Data extract:

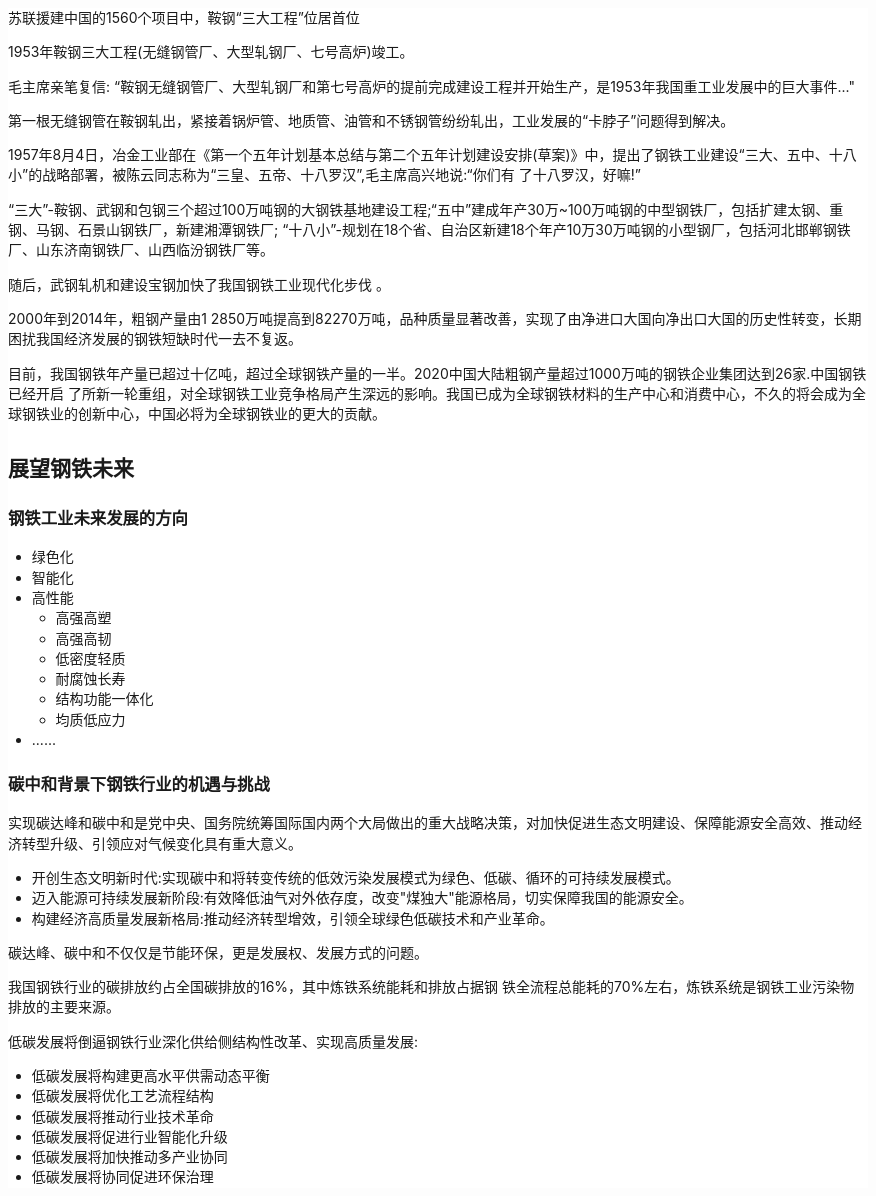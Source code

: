 苏联援建中国的1560个项目中，鞍钢“三大工程”位居首位

1953年鞍钢三大工程(无缝钢管厂、大型轧钢厂、七号高炉)竣工。

毛主席亲笔复信: “鞍钢无缝钢管厂、大型轧钢厂和第七号高炉的提前完成建设工程并开始生产，是1953年我国重工业发展中的巨大事件..."

第一根无缝钢管在鞍钢轧出，紧接着锅炉管、地质管、油管和不锈钢管纷纷轧出，工业发展的“卡脖子”问题得到解决。

1957年8月4日，冶金工业部在《第一个五年计划基本总结与第二个五年计划建设安排(草案)》中，提出了钢铁工业建设“三大、五中、十八小”的战略部署，被陈云同志称为“三皇、五帝、十八罗汉”,毛主席高兴地说:“你们有 了十八罗汉，好嘛!”

“三大”-鞍钢、武钢和包钢三个超过100万吨钢的大钢铁基地建设工程;“五中”建成年产30万~100万吨钢的中型钢铁厂，包括扩建太钢、重钢、马钢、石景山钢铁厂，新建湘潭钢铁厂; “十八小”-规划在18个省、自治区新建18个年产10万30万吨钢的小型钢厂，包括河北邯郸钢铁厂、山东济南钢铁厂、山西临汾钢铁厂等。

随后，武钢轧机和建设宝钢加快了我国钢铁工业现代化步伐 。

2000年到2014年，粗钢产量由1 2850万吨提高到82270万吨，品种质量显著改善，实现了由净进口大国向净出口大国的历史性转变，长期困扰我国经济发展的钢铁短缺时代一去不复返。

目前，我国钢铁年产量已超过十亿吨，超过全球钢铁产量的一半。2020中国⼤陆粗钢产量超过1000万吨的钢铁企业集团达到26家.中国钢铁已经开启 了所新⼀轮重组，对全球钢铁⼯业竞争格局产⽣深远的影响。我国已成为全球钢铁材料的生产中心和消费中心，不久的将会成为全球钢铁业的创新中心，中国必将为全球钢铁业的更大的贡献。

## 展望钢铁未来

### 钢铁工业未来发展的方向 

- 绿色化
- 智能化
- 高性能
    - 高强高塑
    - 高强高韧
    - 低密度轻质
    - 耐腐蚀长寿
    - 结构功能一体化
    - 均质低应力
- ......

### 碳中和背景下钢铁行业的机遇与挑战

实现碳达峰和碳中和是党中央、国务院统筹国际国内两个大局做出的重大战略决策，对加快促进生态文明建设、保障能源安全高效、推动经济转型升级、引领应对气候变化具有重大意义。

- 开创生态文明新时代:实现碳中和将转变传统的低效污染发展模式为绿色、低碳、循环的可持续发展模式。
- 迈入能源可持续发展新阶段:有效降低油气对外依存度，改变"煤独大"能源格局，切实保障我国的能源安全。
- 构建经济高质量发展新格局:推动经济转型增效，引领全球绿色低碳技术和产业革命。

碳达峰、碳中和不仅仅是节能环保，更是发展权、发展方式的问题。

我国钢铁⾏业的碳排放约占全国碳排放的16%，其中炼铁系统能耗和排放占据钢 铁全流程总能耗的70%左右，炼铁系统是钢铁⼯业污染物排放的主要来源。

低碳发展将倒逼钢铁行业深化供给侧结构性改革、实现高质量发展: 

- 低碳发展将构建更高水平供需动态平衡
- 低碳发展将优化工艺流程结构
- 低碳发展将推动行业技术革命
- 低碳发展将促进行业智能化升级
- 低碳发展将加快推动多产业协同
- 低碳发展将协同促进环保治理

Work instruction:
Through the final line of the listing, beginning at the line that contains "- 低碳发展将推动行业技术革命", every line is to be set down exactly, with no others.

Exercise response:
- 低碳发展将推动行业技术革命
- 低碳发展将促进行业智能化升级
- 低碳发展将加快推动多产业协同
- 低碳发展将协同促进环保治理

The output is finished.